* Prompt
For this exercise, please reproduce the records below word for word, from the first line through the line with "TCIT Challenge backend".

* Extracted records
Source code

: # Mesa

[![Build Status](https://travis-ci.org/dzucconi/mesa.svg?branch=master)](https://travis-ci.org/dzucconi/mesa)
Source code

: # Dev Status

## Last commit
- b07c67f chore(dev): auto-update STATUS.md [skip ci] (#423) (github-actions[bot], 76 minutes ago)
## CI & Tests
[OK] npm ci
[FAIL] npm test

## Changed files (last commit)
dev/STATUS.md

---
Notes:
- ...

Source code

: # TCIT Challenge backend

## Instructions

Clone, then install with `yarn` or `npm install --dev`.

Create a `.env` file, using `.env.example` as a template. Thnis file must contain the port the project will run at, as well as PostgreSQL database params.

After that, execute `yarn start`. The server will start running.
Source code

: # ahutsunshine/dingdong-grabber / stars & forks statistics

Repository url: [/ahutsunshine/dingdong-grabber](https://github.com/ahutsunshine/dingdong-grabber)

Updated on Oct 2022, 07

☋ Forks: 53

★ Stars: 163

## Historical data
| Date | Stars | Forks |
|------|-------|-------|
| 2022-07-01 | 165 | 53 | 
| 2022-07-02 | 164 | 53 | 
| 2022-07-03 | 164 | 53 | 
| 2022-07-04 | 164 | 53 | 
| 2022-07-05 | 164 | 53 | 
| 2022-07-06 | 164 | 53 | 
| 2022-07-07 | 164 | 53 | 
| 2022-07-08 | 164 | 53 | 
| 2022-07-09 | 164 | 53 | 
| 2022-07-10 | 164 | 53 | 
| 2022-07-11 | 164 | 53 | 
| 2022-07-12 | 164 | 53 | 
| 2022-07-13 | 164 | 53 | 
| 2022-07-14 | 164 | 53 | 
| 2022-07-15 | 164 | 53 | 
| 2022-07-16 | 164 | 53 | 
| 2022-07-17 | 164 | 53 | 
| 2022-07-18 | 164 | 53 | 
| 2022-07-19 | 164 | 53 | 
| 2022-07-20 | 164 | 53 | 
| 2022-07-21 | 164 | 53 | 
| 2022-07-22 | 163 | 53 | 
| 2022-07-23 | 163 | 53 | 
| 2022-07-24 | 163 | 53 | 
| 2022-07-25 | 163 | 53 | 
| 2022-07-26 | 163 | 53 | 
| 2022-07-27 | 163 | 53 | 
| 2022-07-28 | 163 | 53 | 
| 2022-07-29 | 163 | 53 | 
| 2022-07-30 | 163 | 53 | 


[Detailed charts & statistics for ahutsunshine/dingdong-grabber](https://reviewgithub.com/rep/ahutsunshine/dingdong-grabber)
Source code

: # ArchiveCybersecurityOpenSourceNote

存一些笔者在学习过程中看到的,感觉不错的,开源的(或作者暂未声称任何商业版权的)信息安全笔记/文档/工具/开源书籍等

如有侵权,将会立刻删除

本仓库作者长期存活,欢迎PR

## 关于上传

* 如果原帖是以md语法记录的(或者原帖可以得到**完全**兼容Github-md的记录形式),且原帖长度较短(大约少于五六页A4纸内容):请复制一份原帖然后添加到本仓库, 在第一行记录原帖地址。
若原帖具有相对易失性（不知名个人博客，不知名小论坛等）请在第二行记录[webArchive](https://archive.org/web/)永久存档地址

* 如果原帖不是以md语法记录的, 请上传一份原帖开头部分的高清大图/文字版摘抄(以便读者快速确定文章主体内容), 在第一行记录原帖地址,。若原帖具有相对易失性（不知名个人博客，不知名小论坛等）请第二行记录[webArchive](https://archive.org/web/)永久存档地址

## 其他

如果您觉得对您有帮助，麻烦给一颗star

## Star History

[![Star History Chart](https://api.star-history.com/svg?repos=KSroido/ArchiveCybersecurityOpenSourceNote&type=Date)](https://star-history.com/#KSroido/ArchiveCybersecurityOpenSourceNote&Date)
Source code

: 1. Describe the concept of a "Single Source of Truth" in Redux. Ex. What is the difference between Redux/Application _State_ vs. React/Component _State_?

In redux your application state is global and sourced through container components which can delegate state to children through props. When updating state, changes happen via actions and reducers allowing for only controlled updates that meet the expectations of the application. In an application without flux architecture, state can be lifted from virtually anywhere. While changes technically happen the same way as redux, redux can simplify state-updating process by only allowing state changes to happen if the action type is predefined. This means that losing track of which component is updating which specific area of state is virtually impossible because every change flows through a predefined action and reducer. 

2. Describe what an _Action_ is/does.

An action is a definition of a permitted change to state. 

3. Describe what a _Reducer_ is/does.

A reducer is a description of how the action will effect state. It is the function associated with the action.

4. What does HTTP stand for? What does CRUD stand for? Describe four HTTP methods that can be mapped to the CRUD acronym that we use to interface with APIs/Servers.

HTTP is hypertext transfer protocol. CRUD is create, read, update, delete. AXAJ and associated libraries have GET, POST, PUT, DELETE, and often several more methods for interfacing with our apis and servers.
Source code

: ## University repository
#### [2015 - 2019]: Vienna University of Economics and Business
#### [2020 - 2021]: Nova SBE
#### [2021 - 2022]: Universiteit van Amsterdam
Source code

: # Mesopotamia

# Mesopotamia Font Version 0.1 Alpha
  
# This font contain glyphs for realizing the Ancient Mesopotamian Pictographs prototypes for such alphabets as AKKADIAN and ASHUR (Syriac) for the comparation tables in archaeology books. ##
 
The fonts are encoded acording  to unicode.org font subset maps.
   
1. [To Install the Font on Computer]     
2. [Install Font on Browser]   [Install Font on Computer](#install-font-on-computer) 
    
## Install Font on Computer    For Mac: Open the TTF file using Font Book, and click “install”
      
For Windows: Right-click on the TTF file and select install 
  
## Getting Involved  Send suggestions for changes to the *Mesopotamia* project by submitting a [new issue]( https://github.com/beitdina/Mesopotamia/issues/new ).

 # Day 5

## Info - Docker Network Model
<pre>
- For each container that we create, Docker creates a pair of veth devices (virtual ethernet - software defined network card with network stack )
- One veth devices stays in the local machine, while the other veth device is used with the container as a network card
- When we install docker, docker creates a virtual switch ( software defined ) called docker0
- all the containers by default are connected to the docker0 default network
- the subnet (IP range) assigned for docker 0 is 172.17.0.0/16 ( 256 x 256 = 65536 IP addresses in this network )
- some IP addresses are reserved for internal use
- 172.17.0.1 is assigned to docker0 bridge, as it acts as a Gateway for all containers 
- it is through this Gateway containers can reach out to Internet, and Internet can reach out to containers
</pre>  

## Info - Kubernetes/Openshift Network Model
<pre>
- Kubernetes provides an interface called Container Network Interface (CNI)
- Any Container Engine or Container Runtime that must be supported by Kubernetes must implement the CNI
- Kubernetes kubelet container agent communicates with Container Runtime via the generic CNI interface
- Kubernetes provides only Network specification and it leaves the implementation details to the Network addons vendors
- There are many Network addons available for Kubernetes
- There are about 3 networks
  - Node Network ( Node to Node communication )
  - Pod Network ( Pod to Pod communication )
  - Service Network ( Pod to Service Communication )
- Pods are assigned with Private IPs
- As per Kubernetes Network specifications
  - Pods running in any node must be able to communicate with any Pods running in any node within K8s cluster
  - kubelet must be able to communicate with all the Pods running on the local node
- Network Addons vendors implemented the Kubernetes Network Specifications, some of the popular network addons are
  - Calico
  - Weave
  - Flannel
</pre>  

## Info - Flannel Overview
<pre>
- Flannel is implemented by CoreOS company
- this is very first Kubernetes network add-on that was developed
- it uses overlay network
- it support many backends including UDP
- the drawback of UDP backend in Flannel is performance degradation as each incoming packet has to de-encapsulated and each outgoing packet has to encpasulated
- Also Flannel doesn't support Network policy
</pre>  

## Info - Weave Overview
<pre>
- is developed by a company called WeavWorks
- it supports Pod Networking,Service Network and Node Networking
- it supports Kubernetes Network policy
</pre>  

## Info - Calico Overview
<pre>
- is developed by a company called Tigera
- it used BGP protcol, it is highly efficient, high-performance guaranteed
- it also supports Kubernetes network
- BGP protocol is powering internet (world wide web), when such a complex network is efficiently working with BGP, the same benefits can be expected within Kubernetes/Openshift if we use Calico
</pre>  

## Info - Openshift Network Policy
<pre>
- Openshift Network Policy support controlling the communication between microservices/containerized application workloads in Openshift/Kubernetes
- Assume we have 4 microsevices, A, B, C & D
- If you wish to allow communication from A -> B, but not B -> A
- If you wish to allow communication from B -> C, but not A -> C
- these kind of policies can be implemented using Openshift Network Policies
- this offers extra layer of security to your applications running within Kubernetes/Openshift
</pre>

* Task result
Source code

: # Mesa

[![Build Status](https://travis-ci.org/dzucconi/mesa.svg?branch=master)](https://travis-ci.org/dzucconi/mesa)
Source code

: # Dev Status

## Last commit
- b07c67f chore(dev): auto-update STATUS.md [skip ci] (#423) (github-actions[bot], 76 minutes ago)
## CI & Tests
[OK] npm ci
[FAIL] npm test

## Changed files (last commit)
dev/STATUS.md

---
Notes:
- ...

Source code

: # TCIT Challenge backend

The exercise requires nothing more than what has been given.